Information given below:

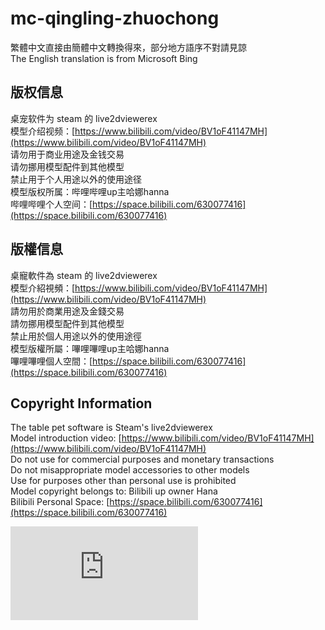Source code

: # mc-qingling-zhuochong  
繁體中文直接由簡體中文轉換得來，部分地方語序不對請見諒  
The English translation is from Microsoft Bing  
## 版权信息  
桌宠软件为 steam 的 live2dviewerex  
模型介绍视频：[https://www.bilibili.com/video/BV1oF41147MH](https://www.bilibili.com/video/BV1oF41147MH)  
请勿用于商业用途及金钱交易  
请勿挪用模型配件到其他模型  
禁止用于个人用途以外的使用途径  
模型版权所属：哔哩哔哩up主哈娜hanna  
哔哩哔哩个人空间：[https://space.bilibili.com/630077416](https://space.bilibili.com/630077416)  
## 版權信息  
桌寵軟件為 steam 的 live2dviewerex  
模型介紹視頻：[https://www.bilibili.com/video/BV1oF41147MH](https://www.bilibili.com/video/BV1oF41147MH)  
請勿用於商業用途及金錢交易  
請勿挪用模型配件到其他模型  
禁止用於個人用途以外的使用途徑  
模型版權所屬：嗶哩嗶哩up主哈娜hanna  
嗶哩嗶哩個人空間：[https://space.bilibili.com/630077416](https://space.bilibili.com/630077416)  
## Copyright Information  
The table pet software is Steam's live2dviewerex  
Model introduction video: [https://www.bilibili.com/video/BV1oF41147MH](https://www.bilibili.com/video/BV1oF41147MH)  
Do not use for commercial purposes and monetary transactions  
Do not misappropriate model accessories to other models  
Use for purposes other than personal use is prohibited  
Model copyright belongs to: Bilibili up owner Hana  
Bilibili Personal Space: [https://space.bilibili.com/630077416](https://space.bilibili.com/630077416)  
<iframe src="https://player.bilibili.com/player.html?aid=297212266&bvid=BV1oF41147MH&cid=547749609&page=1" scrolling="no" border="0" frameborder="no" framespacing="0" allowfullscreen="true"></iframe>  
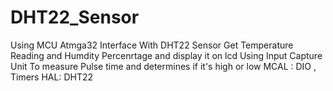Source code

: # DHT22_Sensor
Using MCU Atmga32
Interface With DHT22 Sensor 
Get Temperature Reading and Humdity Percenrtage and display it on lcd 
Using Input Capture Unit To measure Pulse time and determines if it's high or low 
MCAL : DIO , Timers 
HAL: DHT22
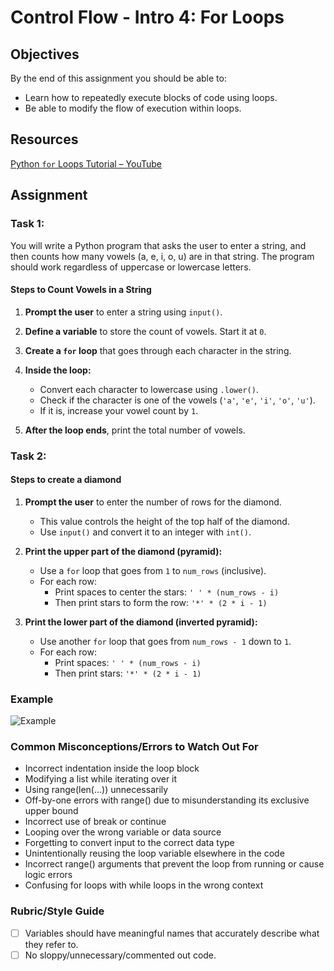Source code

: # Control Flow - Intro 4: For Loops

## Objectives

By the end of this assignment you should be able to:

- Learn how to repeatedly execute blocks of code using loops.
- Be able to modify the flow of execution within loops.

## Resources

[Python `for` Loops Tutorial – YouTube](https://www.youtube.com/watch?v=KWgYha0clzw)

## Assignment

### Task 1: 
You will write a Python program that asks the user to enter a string, and then counts how many vowels (a, e, i, o, u) are in that string. The program should work regardless of uppercase or lowercase letters.

#### Steps to Count Vowels in a String

1. **Prompt the user** to enter a string using `input()`.

2. **Define a variable** to store the count of vowels. Start it at `0`.

3. **Create a `for` loop** that goes through each character in the string.

4. **Inside the loop:**
   - Convert each character to lowercase using `.lower()`.
   - Check if the character is one of the vowels (`'a'`, `'e'`, `'i'`, `'o'`, `'u'`).
   - If it is, increase your vowel count by `1`.

5. **After the loop ends**, print the total number of vowels.

### Task 2: 
#### Steps to create a diamond

1. **Prompt the user** to enter the number of rows for the diamond.
   - This value controls the height of the top half of the diamond.
   - Use `input()` and convert it to an integer with `int()`.

2. **Print the upper part of the diamond (pyramid):**
   - Use a `for` loop that goes from `1` to `num_rows` (inclusive).
   - For each row:
     - Print spaces to center the stars: `' ' * (num_rows - i)`
     - Then print stars to form the row: `'*' * (2 * i - 1)`

3. **Print the lower part of the diamond (inverted pyramid):**
   - Use another `for` loop that goes from `num_rows - 1` down to `1`.
   - For each row:
     - Print spaces: `' ' * (num_rows - i)`
     - Then print stars: `'*' * (2 * i - 1)`
### Example
![Example](example.png)

### Common Misconceptions/Errors to Watch Out For

- Incorrect indentation inside the loop block
- Modifying a list while iterating over it
- Using range(len(...)) unnecessarily
- Off-by-one errors with range() due to misunderstanding its exclusive upper bound
- Incorrect use of break or continue
- Looping over the wrong variable or data source
- Forgetting to convert input to the correct data type
- Unintentionally reusing the loop variable elsewhere in the code
- Incorrect range() arguments that prevent the loop from running or cause logic errors
- Confusing for loops with while loops in the wrong context

### Rubric/Style Guide

- [ ] Variables should have meaningful names that accurately describe what they refer to.
- [ ] No sloppy/unnecessary/commented out code.
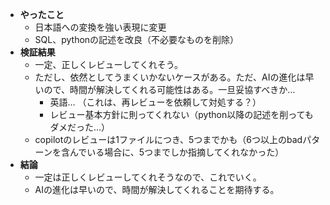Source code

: - **やったこと**
    - 日本語への変換を強い表現に変更
    - SQL、pythonの記述を改良（不必要なものを削除）
- **検証結果**
    - 一定、正しくレビューしてくれそう。
    - ただし、依然としてうまくいかないケースがある。ただ、AIの進化は早いので、時間が解決してくれる可能性はある。一旦妥協すべきか…
        - 英語… （これは、再レビューを依頼して対処する？）
        - レビュー基本方針に則ってくれない（python以降の記述を削ってもダメだった…）
    - copilotのレビューは1ファイルにつき、5つまでかも（6つ以上のbadパターンを含んでいる場合に、5つまでしか指摘してくれなかった）
- **結論**
    - 一定は正しくレビューしてくれそうなので、これでいく。
    - AIの進化は早いので、時間が解決してくれることを期待する。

End of Information given.

Every line of the records containing the word "Steps" must appear in the answer.

Written answer:
#### Steps to Count Vowels in a String
#### Steps to create a diamond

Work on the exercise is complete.